There are thousands of them, so manually separating them is not possible. So here is my question: - Do I have to separate it comma and put the overarching key and make everything else as value in order to analyze it? I'm a beginner to data analysis, especially for json formatted data so any tips would be appreciated.


Solution

  • The raw_decode(s) method from json.JSONDecoder sounds like what you need. To quote from its doc string:

    raw_decode(s): Decode a JSON document from s (a str beginning with a JSON document) and return a 2-tuple of the Python representation and the index in s where the document ended.
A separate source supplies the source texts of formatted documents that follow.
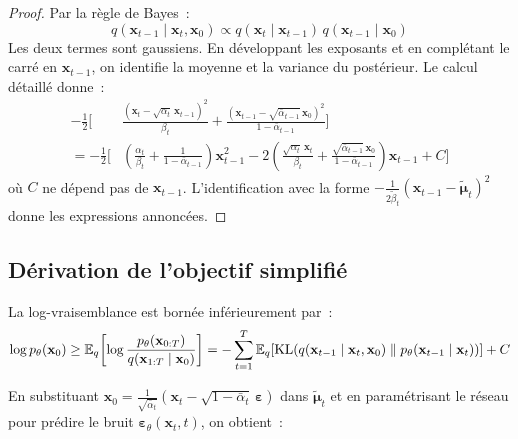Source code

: \begin{proof}
Par la r\`egle de Bayes~:
\[
q(\mathbf{x}_{t-1} \mid \mathbf{x}_t, \mathbf{x}_0) \propto q(\mathbf{x}_t \mid \mathbf{x}_{t-1})\,q(\mathbf{x}_{t-1} \mid \mathbf{x}_0)
\]
Les deux termes sont gaussiens. En d\'eveloppant les exposants et en compl\'etant
le carr\'e en $\mathbf{x}_{t-1}$, on identifie la moyenne et la variance du
post\'erieur. Le calcul d\'etaill\'e donne~:
\begin{align}
-\frac{1}{2}\Bigg[&\frac{(\mathbf{x}_t - \sqrt{\alpha_t}\,\mathbf{x}_{t-1})^2}{\beta_t} + \frac{(\mathbf{x}_{t-1} - \sqrt{\bar{\alpha}_{t-1}}\,\mathbf{x}_0)^2}{1 - \bar{\alpha}_{t-1}}\Bigg] \\
= -\frac{1}{2}\Bigg[&\left(\frac{\alpha_t}{\beta_t} + \frac{1}{1 - \bar{\alpha}_{t-1}}\right)\mathbf{x}_{t-1}^2 - 2\left(\frac{\sqrt{\alpha_t}\,\mathbf{x}_t}{\beta_t} + \frac{\sqrt{\bar{\alpha}_{t-1}}\,\mathbf{x}_0}{1 - \bar{\alpha}_{t-1}}\right)\mathbf{x}_{t-1} + C\Bigg]
\end{align}
o\`u $C$ ne d\'epend pas de $\mathbf{x}_{t-1}$. L'identification avec la forme
$-\frac{1}{2\tilde{\beta}_t}(\mathbf{x}_{t-1} - \tilde{\boldsymbol{\mu}}_t)^2$
donne les expressions annonc\'ees.
\end{proof}

\subsection{D\'erivation de l'objectif simplifi\'e}
\label{sec:simplified-loss}

\begin{theoreme}
\label{thm:elbo-diffusion}
La log-vraisemblance est born\'ee inf\'erieurement par~:
\begin{equation}
\log p_\theta(\mathbf{x}_0) \geq \E_q\!\left[\log \frac{p_\theta(\mathbf{x}_{0:T})}{q(\mathbf{x}_{1:T} \mid \mathbf{x}_0)}\right] = -\sum_{t=1}^{T} \E_q\!\left[\KL\!\left(q(\mathbf{x}_{t-1} \mid \mathbf{x}_t, \mathbf{x}_0) \;\|\; p_\theta(\mathbf{x}_{t-1} \mid \mathbf{x}_t)\right)\right] + C
\end{equation}
\end{theoreme}

En substituant $\mathbf{x}_0 = \frac{1}{\sqrt{\bar{\alpha}_t}}(\mathbf{x}_t - \sqrt{1 - \bar{\alpha}_t}\,\boldsymbol{\varepsilon})$
dans $\tilde{\boldsymbol{\mu}}_t$ et en param\'etrisant le r\'eseau pour pr\'edire
le bruit $\boldsymbol{\varepsilon}_\theta(\mathbf{x}_t, t)$, on obtient~:

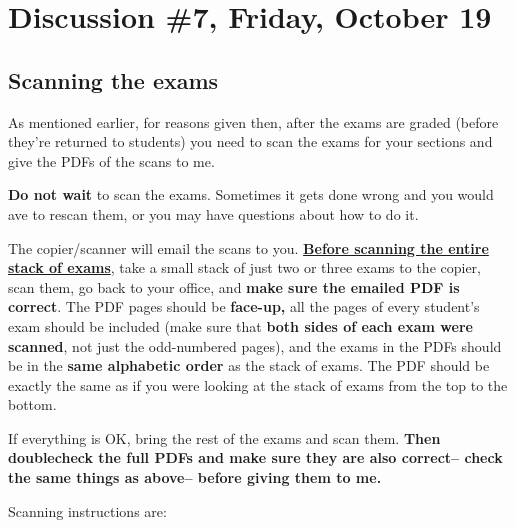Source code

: \documentclass[12pt]{article}
\begin{document}

  \section{Discussion \#7, Friday, October 19}

    \subsection{Scanning the exams}

      As mentioned earlier, for reasons given then, after the exams are graded
    (before they're returned to students) you need to scan the exams for your
    sections and give the PDFs of the scans to me.

      \textbf{Do not wait} to scan the exams.  Sometimes it gets done wrong and
    you would ave to rescan them, or you may have questions about how to do
    it.

      The copier/scanner will email the scans to you.  \textbf{\underline{Before
    scanning the entire stack of exams}}, take a small stack of just two
    or three exams to the copier, scan them, go back to your office, and
    \textbf{make sure the emailed PDF is correct}.  The PDF pages should be
    \textbf{face-up,} all the pages of every student's exam should be included
    (make sure that \textbf{both sides of each exam were scanned}, not just
    the odd-numbered pages), and the exams in the PDFs should be in the
    \textbf{same alphabetic order} as the stack of exams.  The PDF should be
    exactly the same as if you were looking at the stack of exams from the top
    to the bottom.

      If everything is OK, bring the rest of the exams and scan them.
    \textbf{Then doublecheck the full PDFs and make sure they are also
    correct-- check the same things as above-- before giving them to me.}

      Scanning instructions are:

      \vspace{-2.5mm}
\end{document}
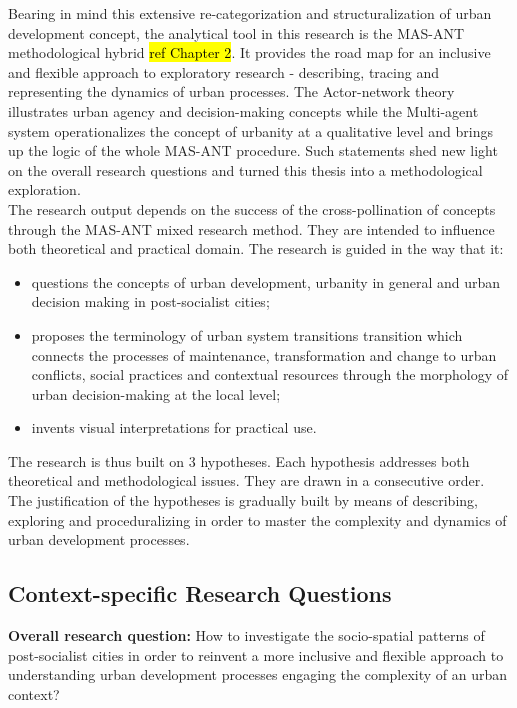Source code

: \documentclass[11pt]{report}
\begin{document}
Bearing in mind this extensive re-categorization and structuralization of urban development concept, the analytical tool in this research is the MAS-ANT methodological hybrid \hl{ref Chapter 2}. 
It provides the road map for an inclusive and flexible approach to exploratory research - describing, tracing and representing the dynamics of urban processes.
The Actor-network theory illustrates urban agency and decision-making concepts while the Multi-agent system operationalizes the concept of urbanity at a qualitative level and brings up the logic of the whole MAS-ANT procedure. Such statements shed new light on the overall research questions and turned this thesis into a methodological exploration.
\\
The research output depends on the success of the cross-pollination of concepts through the MAS-ANT mixed research method. They are intended to influence both theoretical and practical domain. The research is guided in the way that it:
\begin{itemize}
\item questions the concepts of urban development, urbanity in general and urban decision making in post-socialist cities;
\item proposes the terminology of urban system transitions transition which connects the processes of maintenance, transformation and change to urban conflicts, social practices and contextual resources through the morphology of urban decision-making at the local level;
\item invents visual interpretations for practical use.
\end{itemize}

The research is thus built on 3 hypotheses. Each hypothesis addresses both theoretical and methodological issues. They are drawn in a consecutive order. The justification of the hypotheses is gradually built by means of describing, exploring and proceduralizing in order to master the complexity and dynamics of urban development processes. 

\subsection{Context-specific Research Questions}

\textbf{Overall research question:} How to investigate the socio-spatial patterns of post-socialist cities in order to reinvent a more inclusive and flexible approach to understanding urban development processes engaging the complexity of an urban context? 
\end{document}
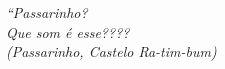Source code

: \documentclass[
	oldfontcommands,
	sumario=tradicional,
	12pt,      %
	openright, %
	oneside,   %
	a4paper,   %
	english, %
	brazil   %
	]{imecc-unicamp}
\begin{document}
			\begin{epigrafe}
				\vspace*{\fill}
				\begin{flushright}
				\textit{``Passarinho? \\
					Que som é esse???? \\
					(Passarinho, Castelo Ra-tim-bum)
				}
				\end{flushright}
			\end{epigrafe}
		
			
		
		
		
		
			
			
			
			\tableofcontents*
			\cleardoublepage
		
\end{document}
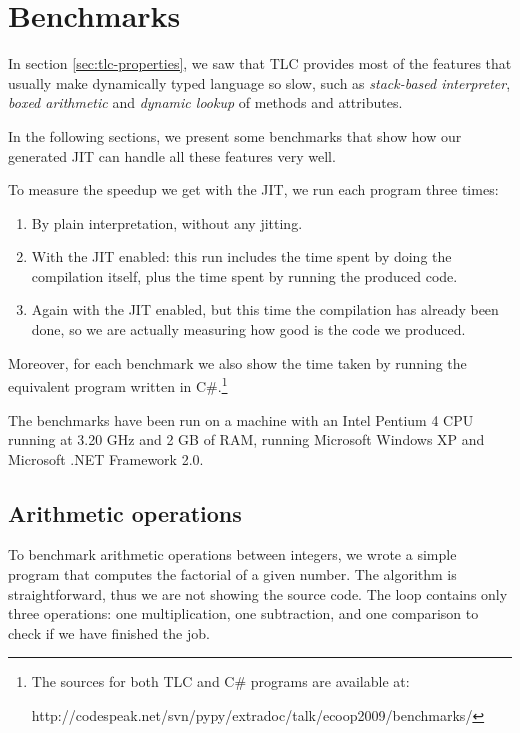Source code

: \section{Benchmarks}
\label{sec:benchmarks}

In section \ref{sec:tlc-properties}, we saw that TLC provides most of the
features that usually make dynamically typed language so slow, such as
\emph{stack-based interpreter}, \emph{boxed arithmetic} and \emph{dynamic lookup} of
methods and attributes.

In the following sections, we present some benchmarks that show how our
generated JIT can handle all these features very well.

To measure the speedup we get with the JIT, we run each program three times:

\begin{enumerate}
\item By plain interpretation, without any jitting.
\item With the JIT enabled: this run includes the time spent by doing the
  compilation itself, plus the time spent by running the produced code.
\item Again with the JIT enabled, but this time the compilation has already
  been done, so we are actually measuring how good is the code we produced.
\end{enumerate}

Moreover, for each benchmark we also show the time taken by running the
equivalent program written in C\#.\footnote{The sources for both TLC and C\#
  programs are available at:

  http://codespeak.net/svn/pypy/extradoc/talk/ecoop2009/benchmarks/}

The benchmarks have been run on a machine with an Intel Pentium 4 CPU running at
3.20 GHz and 2 GB of RAM, running Microsoft Windows XP and Microsoft .NET
Framework 2.0.

\subsection{Arithmetic operations}

To benchmark arithmetic operations between integers, we wrote a simple program
that computes the factorial of a given number.  The algorithm is
straightforward, thus we are not showing the source code.  The loop contains only three operations: one
multiplication, one subtraction, and one comparison to check if we have
finished the job.

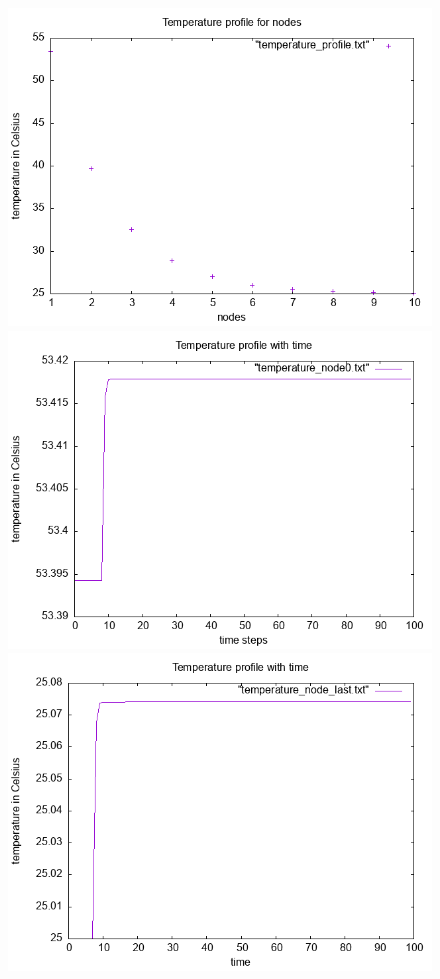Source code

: \documentclass{article}
\begin{document}
\begin{figure}[ht]
\centering
\includegraphics[scale = 0.5]{figures/temperature_profile.png}
\includegraphics[scale =0.5]{figures/temperature_node0.png}
\includegraphics[scale =0.5]{figures/temperature_node_last.png}

\end{figure}
\end{document}
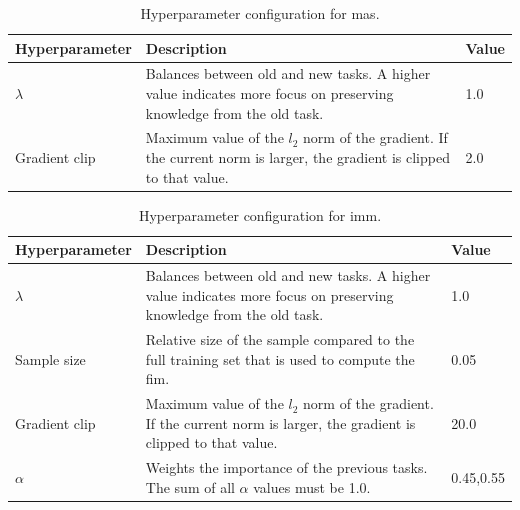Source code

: \begin{table}[!htb]
    \begin{tabularx}{\textwidth}{| l | X | l |} 
        \hline
        Hyperparameter & Description & Value \\ 
        \hline 
        \hline
        $\lambda$ & Balances between old and new tasks. A higher value indicates more focus
        on preserving knowledge \newline from the old task. & 1.0  \\ 
        \hline
        Gradient clip & Maximum value of the $l_2$ norm of the gradient. If the current norm is larger, the
        gradient is clipped to that value. & 2.0 \\ 
        \hline
    \end{tabularx}
    \caption{Hyperparameter configuration for \gls{mas}.}
    \label{fig:MASparams}
\end{table}

\begin{table}[!htb]
    \begin{tabularx}{\textwidth}{| l | X | l |} 
        \hline
        Hyperparameter & Description & Value \\ 
        \hline 
        \hline
        $\lambda$ & Balances between old and new tasks. A higher value indicates more focus
        on preserving knowledge from the old task. & 1.0  \\ 
        \hline
        Sample size & Relative size of the sample compared to the full training set that is used to 
        compute the \gls{fim}. & 0.05  \\ 
        \hline
        Gradient clip & Maximum value of the $l_2$ norm of the gradient. If the current norm is larger, the
        gradient is clipped to that value. & 20.0 \\ 
        \hline
        $\alpha$ & Weights the importance of the previous tasks. The sum of all $\alpha$ values must be 1.0. & 0.45,0.55 \\
        \hline
    \end{tabularx}
    \caption{Hyperparameter configuration for \gls{imm}.}
    \label{fig:IMMparams}
\end{table}

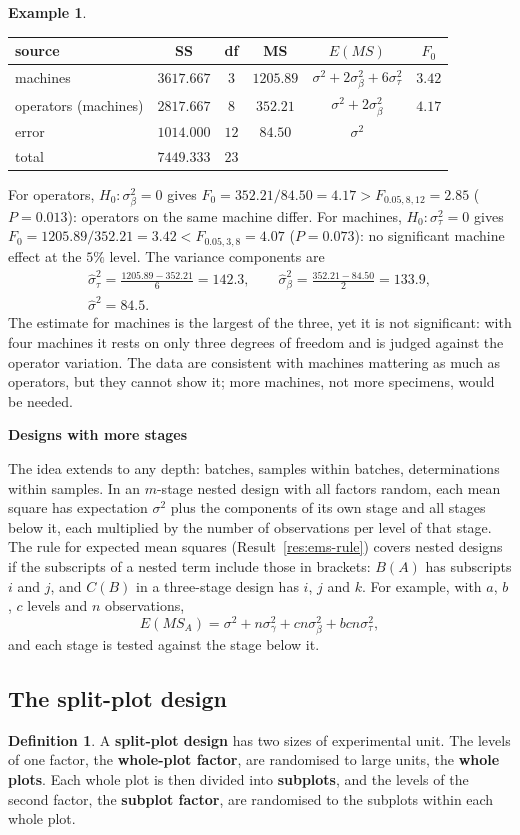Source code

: \documentclass[11pt,a4paper]{article}
\numberwithin{equation}{section}
\theoremstyle{definition}
\newtheorem{defn}[thm]{Definition}
\newtheorem{exa}[thm]{Example}
\newcommand{\subhead}[1]{%
  \par\medskip\noindent\textbf{#1}\par\nobreak\smallskip}
\begin{document}
\begin{exa}
\begin{center}
\begin{tabular}{l|ccccc}
source & SS & df & MS & $E(MS)$ & $F_0$ \\
\hline
machines & $3617.667$ & $3$ & $1205.89$ & $\sigma^2 + 2\sigma^2_\beta + 6\sigma^2_\tau$ & $3.42$ \\
operators (machines) & $2817.667$ & $8$ & $352.21$ & $\sigma^2 + 2\sigma^2_\beta$ & $4.17$ \\
error & $1014.000$ & $12$ & $84.50$ & $\sigma^2$ & \\
\hline
total & $7449.333$ & $23$ & & &
\end{tabular}
\end{center}
For operators, $H_0 : \sigma^2_\beta = 0$ gives $F_0 = 352.21/84.50 = 4.17 > F_{0.05, 8, 12} = 2.85$ ($P = 0.013$): operators on the same machine differ. For machines, $H_0 : \sigma^2_\tau = 0$ gives
$F_0 = 1205.89/352.21 = 3.42 < F_{0.05, 3, 8} = 4.07$ ($P = 0.073$): no significant machine effect at the $5\%$ level. The variance components are
\begin{gather*}
\hat\sigma^2_\tau = \frac{1205.89 - 352.21}6 = 142.3 , \qquad \hat\sigma^2_\beta = \frac{352.21 - 84.50}2 = 133.9 , \\
\hat\sigma^2 = 84.5 .
\end{gather*}
The estimate for machines is the largest of the three, yet it is not significant: with four machines it rests on only three degrees of freedom and is
judged against the operator variation. The data are consistent with machines mattering as much as operators, but they cannot show it; more
machines, not more specimens, would be needed.
\end{exa}

\subhead{Designs with more stages}
The idea extends to any depth: batches, samples within batches, determinations within samples. In an $m$-stage nested design with all factors random,
each mean square has expectation $\sigma^2$ plus the components of its own stage and all stages below it, each multiplied by the number of observations
per level of that stage. The rule for expected mean squares (Result~\ref{res:ems-rule}) covers nested designs if the subscripts of a nested term include
those in brackets: $B(A)$ has subscripts $i$ and $j$, and $C(B)$ in a three-stage design has $i$, $j$ and $k$. For example, with $a$, $b$, $c$ levels and $n$
observations,
\[
E(MS_A) = \sigma^2 + n\sigma^2_\gamma + cn\sigma^2_\beta + bcn\sigma^2_\tau ,
\]
and each stage is tested against the stage below it.

\subsection{The split-plot design}
\begin{defn}
A \textbf{split-plot design} has two sizes of experimental unit. The levels of one factor, the \textbf{whole-plot factor}, are randomised to large units,
the \textbf{whole plots}. Each whole plot is then divided into \textbf{subplots}, and the levels of the second factor, the \textbf{subplot factor}, are randomised
to the subplots within each whole plot.
\end{defn}
\end{document}

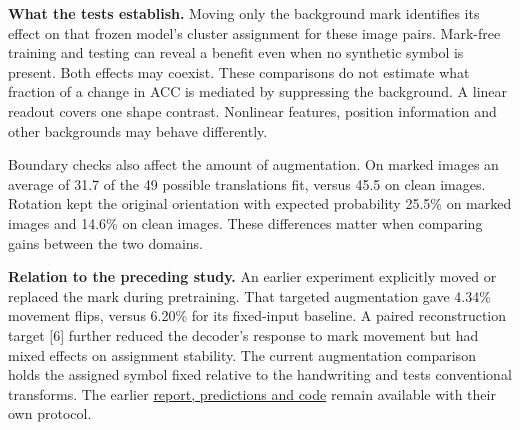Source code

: \newpage
{}


\textbf{What the tests establish.} Moving only the background mark identifies its effect on that frozen model's cluster assignment for these image pairs. Mark-free training and testing can reveal a benefit even when no synthetic symbol is present. Both effects may coexist. These comparisons do not estimate what fraction of a change in ACC is mediated by suppressing the background. A linear readout covers one shape contrast. Nonlinear features, position information and other backgrounds may behave differently.

Boundary checks also affect the amount of augmentation. On marked images an average of 31.7 of the 49 possible translations fit, versus 45.5 on clean images. Rotation kept the original orientation with expected probability 25.5\% on marked images and 14.6\% on clean images. These differences matter when comparing gains between the two domains.

\textbf{Relation to the preceding study.} An earlier experiment explicitly moved or replaced the mark during pretraining. That targeted augmentation gave 4.34\% movement flips, versus 6.20\% for its fixed-input baseline. A paired reconstruction target [6] further reduced the decoder's response to mark movement but had mixed effects on assignment stability. The current augmentation comparison holds the assigned symbol fixed relative to the handwriting and tests conventional transforms. The earlier \href{https://github.com/JohnR31N/cs126FinalProj/tree/idec-final-v1.5/IDEC}{report, predictions and code} remain available with their own protocol.
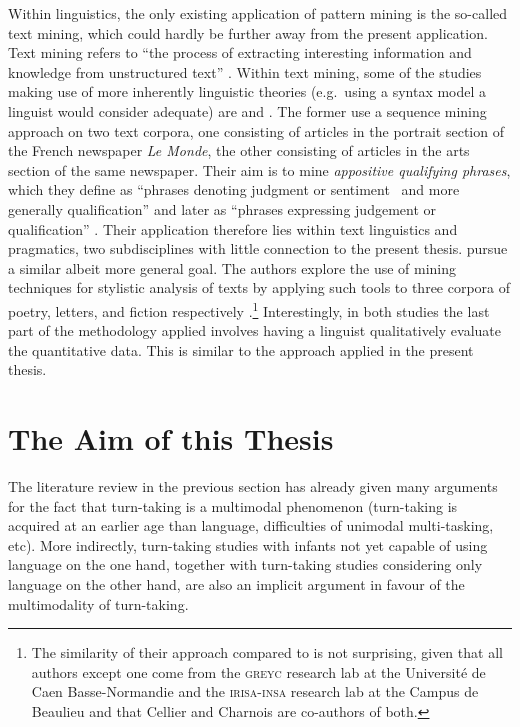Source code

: Within linguistics, the only existing application of pattern mining is the so-called text mining, which could hardly be further away from the present application.
Text mining refers to ``the process of extracting interesting information and knowledge from unstructured text'' \citep[]{hotho_brief_2005}. Within text mining, some of the studies making use of more inherently linguistic theories (e.g.~using a syntax model a linguist would consider adequate) are \citet{bechet_discovering_2012} and \citet{quiniou_what_2012}.
The former use a sequence mining approach on two text corpora, one consisting of articles in the portrait section of the French newspaper \emph{Le Monde}, the other consisting of articles in the arts section of the same newspaper.
Their aim is to mine \emph{appositive qualifying phrases}, which they define as ``phrases denoting judgment or sentiment \citeellipses\ and more generally qualification'' \citep[]{bechet_discovering_2012} and later as ``phrases expressing judgement or qualification'' \citep[]{bechet_discovering_2012}.
Their application therefore lies within text linguistics and pragmatics, two subdisciplines with little connection to the present thesis.
\citet{quiniou_what_2012} pursue a similar albeit more general goal.
The authors explore the use of mining techniques for stylistic analysis of texts by applying such tools to three corpora of poetry, letters, and fiction respectively \citep[]{quiniou_what_2012}.\footnote{%
The similarity of their approach compared to \citet{bechet_discovering_2012} is not surprising, given that all authors except one come from the \textsc{greyc} research lab at the Université de Caen Basse-Normandie and the \textsc{irisa-insa} research lab at the Campus de Beaulieu and that Cellier and Charnois are co-authors of both.}
Interestingly, in both studies the last part of the methodology applied involves having a linguist qualitatively evaluate the quantitative data.
This is similar to the approach applied in the present thesis.


\section{The Aim of this Thesis}
\label{sec:introaim}
The literature review in the previous section has already given many arguments for the fact that turn-taking is a multimodal phenomenon (turn-taking is acquired at an earlier age than language, difficulties of unimodal multi-tasking, etc). %
More indirectly, turn-taking studies with infants not yet capable of using language on the one hand, together with turn-taking studies considering only language on the other hand, are also an implicit argument in favour of the multimodality of turn-taking.






















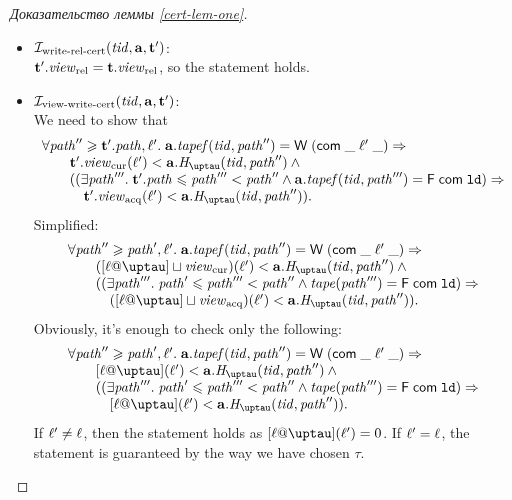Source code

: \begin{proof}[Доказательство леммы \ref{cert-lem-one}]
\begin{itemize}
\begin{itemize}
        \item $\mathcal{I}_{\textup{\rm write-rel-cert}}(\mathit{tid}, \mathbf{a}, \mathbf{t}')$: \\
          $\mathbf{t}'.\mathit{view}_{\mathrm{rel}} = \mathbf{t}.\mathit{view}_{\mathrm{rel}}$, so the statement holds.

        \item $\mathcal{I}_{\textup{\rm view-write-cert}}(\mathit{tid}, \mathbf{a}, \mathbf{t}')$: \\
          We need to show that
          \[\begin{array}{l}
            \forall \cpath'' \ge \tT'.\cpath, \loc'. \;
              \aT.\tapef(\tId, \cpath'') = \tapeWrite{(\tapeWriteCommitted{\_}{\loc'}{\_})} \Rightarrow \\
          \qquad \tT'.\Rcur(\loc') < \aT.\tmap(\tId, \cpath'') \land {} \\
          \qquad ((\exists \cpath'''. \; \tT'.\cpath \le \cpath''' < \cpath'' \land 
                       \aT.\tapef(\tId, \cpath''') = \tapeFence{\Committed}{\LD}) \Rightarrow \\
          \qquad \quad \tT'.\Racq(\loc') < \aT.\tmap(\tId, \cpath'')).\\
          \end{array}\]
          Simplified:
          \[\begin{array}{l}
            \forall \cpath'' \ge \cpath', \loc'. \;
              \aT.\tapef(\tId, \cpath'') = \tapeWrite{(\tapeWriteCommitted{\_}{\loc'}{\_})} \Rightarrow \\
          \qquad ([\loc @ \tau] \sqcup \Rcur)(\loc') < \aT.\tmap(\tId, \cpath'') \land {} \\
          \qquad ((\exists \cpath'''. \; \cpath' \le \cpath''' < \cpath'' \land 
                       \tape(\cpath''') = \tapeFence{\Committed}{\LD}) \Rightarrow \\
          \qquad \quad ([\loc @ \tau] \sqcup \Racq)(\loc') < \aT.\tmap(\tId, \cpath'')).\\
          \end{array}\]
          Obviously, it's enough to check only the following:
          \[\begin{array}{l}
            \forall \cpath'' \ge \cpath', \loc'. \;
              \aT.\tapef(\tId, \cpath'') = \tapeWrite{(\tapeWriteCommitted{\_}{\loc'}{\_})} \Rightarrow \\
          \qquad [\loc @ \tau](\loc') < \aT.\tmap(\tId, \cpath'') \land {} \\
          \qquad ((\exists \cpath'''. \; \cpath' \le \cpath''' < \cpath'' \land 
                       \tape(\cpath''') = \tapeFence{\Committed}{\LD}) \Rightarrow \\
          \qquad \quad [\loc @ \tau](\loc') < \aT.\tmap(\tId, \cpath'')).\\
          \end{array}\]
          If $\ell' \not = \ell$, then the statement holds as $[\loc @ \tau](\loc') = 0$.
          If $\ell' = \ell$, the statement is guaranteed by the way we have chosen $\tau$.


\end{itemize}
\end{itemize}
\end{proof}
This can be used to decode a JSON document from a string that may have extraneous data at the end.

    Example usage:

    import json
    
    s = """{
      "areaId": "Tracking001",
      "areaName": "Learning Theater Indoor",
      "color": "#99FFFF"
    }
    {
      "areaId": "Tracking001",
      "areaName": "Learning Theater Indoor",
      "color": "#33CC00"
    }"""
    decoder = json.JSONDecoder()
    v0, i = decoder.raw_decode(s)
    v1, _ = decoder.raw_decode(s[i+1:]) # i+1 needed to skip line break
    

    Now v0 and v1 hold the parsed json values.

    You may want to use a loop if you have thousands of values:

    import json
    
    with open("some_file.txt", "r") as f:
        content = f.read()
    parsed_values = []
    decoder = json.JSONDecoder()
    while content:
        value, new_start = decoder.raw_decode(content)
        content = content[new_start:].strip()
        # You can handle the value directly in this loop:
        print("Parsed:", value)
        # Or you can store it in a container and use it later:
        parsed_values.append(value)
    

    Using this code for 1000 of above json values took about 0.03 seconds on my computer. However, it will become inefficient for larger files, because it always reads the complete file.